Emily Wells’ work bridges pop and chamber music and explores concepts around human relation to the natural world rooted in a love for both. She is interested in the ways performance and recordings influence one another and works in both realms. At times she performs solo utilizing multiple instruments on stage (violin, synth, acoustic/electronic drums, voice), and at other times she performs with small orchestral ensembles or a single cellist and drummer. Her work also interacts with her video art practice through projection at performances which intersects imagery of contemporary dance, extreme weather and effects of climate crisis as well as protest footage from ACT UP. She has toured extensively throughout Europe and the United States and released multiple critically acclaimed recordings. Her work has appeared in both film and television and she is currently scoring her first feature length film.
Her latest full length album, This World Is Too _____ For You was born as a commission of new works for voice, electronics, strings and french horn originally intended for performance. Of the songs Emily says, “These songs are the rub between desire for and desire to strip oneself of all wanting. I got attached to those margins, the place to explore the humanity inside the dust and doom of our collective uncertainties. But they needed some space… A place for the _____. I wrote in major keys and in familiar forms, playful despite the heavy materials I was working with. Dystopias need scoring.” As part of the commission Emily was able to choose an arranger to work with to help build out the songs, she chose composer / violinist Michi Wiancko. Emily would write and record sketches of the songs with layers of vocals and vocoder, synths, and beats and send them to Michi. Michi took these recordings and began creating a score, transcribing and arranging and composing, taking and bending melodies to create duets with french horn or lush percussive string parts which mimicked synth arpeggios or rhythms.

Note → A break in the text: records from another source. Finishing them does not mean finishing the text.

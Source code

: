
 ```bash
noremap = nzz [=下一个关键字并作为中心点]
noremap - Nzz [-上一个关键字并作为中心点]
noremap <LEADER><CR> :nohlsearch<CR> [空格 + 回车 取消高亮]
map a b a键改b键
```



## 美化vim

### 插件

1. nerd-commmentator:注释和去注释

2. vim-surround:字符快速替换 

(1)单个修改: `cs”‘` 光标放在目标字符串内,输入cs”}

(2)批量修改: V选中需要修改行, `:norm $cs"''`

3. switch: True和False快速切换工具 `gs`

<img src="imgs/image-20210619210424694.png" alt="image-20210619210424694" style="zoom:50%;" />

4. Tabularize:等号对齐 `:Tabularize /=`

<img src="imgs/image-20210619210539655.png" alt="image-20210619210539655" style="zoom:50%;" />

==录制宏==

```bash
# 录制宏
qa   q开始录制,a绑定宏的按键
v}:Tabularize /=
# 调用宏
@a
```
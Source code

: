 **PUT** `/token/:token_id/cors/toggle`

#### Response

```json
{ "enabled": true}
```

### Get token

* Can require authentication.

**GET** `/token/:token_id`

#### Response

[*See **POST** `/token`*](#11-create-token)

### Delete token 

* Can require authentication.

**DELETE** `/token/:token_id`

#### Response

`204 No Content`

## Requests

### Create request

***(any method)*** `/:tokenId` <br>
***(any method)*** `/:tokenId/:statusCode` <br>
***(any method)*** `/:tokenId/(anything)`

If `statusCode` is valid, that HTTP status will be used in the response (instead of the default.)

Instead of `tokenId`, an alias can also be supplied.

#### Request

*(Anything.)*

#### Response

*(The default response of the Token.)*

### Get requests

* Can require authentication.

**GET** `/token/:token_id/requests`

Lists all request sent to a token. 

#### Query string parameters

The first half of the works were finished in November of 2017 and performed in Minneapolis as part of the renowned Liquid Music Series (recent commissions include Bon Iver, Blood Orange, Philip Glass). At this point though it was clear the new material was to become a record. Wells had found a true musical kinship with Wiancko and she turned to a frequent collaborator Metropolis Ensemble who helped her commission the rest of the songs and expand the size of the ensemble. Metropolis also performs the chamber ensemble arrangements on the album. While the record as a whole was made over the course of a year and half in Wells’ studio in Harlem (Manhattan, NY), the chamber ensemble was recorded in one day at a studio with a large live room in Brooklyn (Electric Garden Studio), the strings in one large room, and the poor french horn player sequestered in a sound booth. Emily says, “I knew I wanted the bleed of the strings, but also wanted control over the horn, to be able to effect and isolate it. The horn and the vocoder were my other singers… we had duets, took up some of the same melodies. The horn also was a bridge between the two worlds, that of the synths and drum programming I had used to compose the songs and the chamber arrangements. I wanted to keep the strings quite dry and alive, not wash them out in reverb and turn these complex intricate arrangements Michi had created into sentimental mush… But, I do love a shimmer on things and reverb and dreamy washes so treating the horn sometimes like a voice or a synth, plus its natural tones, helped the two worlds cohere.”
After she had the chamber recordings in hand she had to find the most essentials parts, make room, cut and touch. The excellent composer/drummer Shayna Dunkleman (Xiu Xiu, Du Yun) came to Emily’s studio and the two recorded intricate drums and percussion to fill out the sample based sound world Wells had been developing for the songs. Wells re-performed the vocals on a beautiful old Neumann U87 and sewed it all together. She took the songs to her friend and producer, Jacob Plasse, with whom she worked on “Promise”, and they worked together over the course of a week to bring them into sharper focus. The final mix came together with Christopher Botta at his studio Fer Sounds in Brooklyn where the two spent many long days and nights experimenting with outboard gear, of which Botta has quite a collection, and getting the album to cohere as a sonic whole. The album was complete in December 2018.
Emily says of the songs, “I grew up with hymns and I often find myself drawn to a form that seeks redemption, even for transgressions unknown. They are an offering, an oath. As a queer kid raised in the south and the midwest by a minister and a preacher’s daughter I am interested in the reclamation of themes and ideas that have often been used to constrain me.”
A little about the album cover: After seeing the image of Ugo Rondinone’s Seven Magic Mountains in the Paris Review Wells cut it out and put it up in the studio to be in conversation with the work. She says, “These songs are about the human being interacting with the natural world. They wish to embrace as much as they wish to critique. I love how Rondinone’s work accomplishes this — the interruption it poses on the vast silent desert, its playful fearlessness. I want for the songs to be of the same cloth.”
While writing the album Emily was kept company and counseled by a book of lectures from Mary Ruefle, “Madness Rack & Honey” and John Berger’s “About Looking”. The thread sewn through whole album is from James Baldwin: “We’ve got to be as clear-headed about human beings as possible because we are still each other’s only hope.”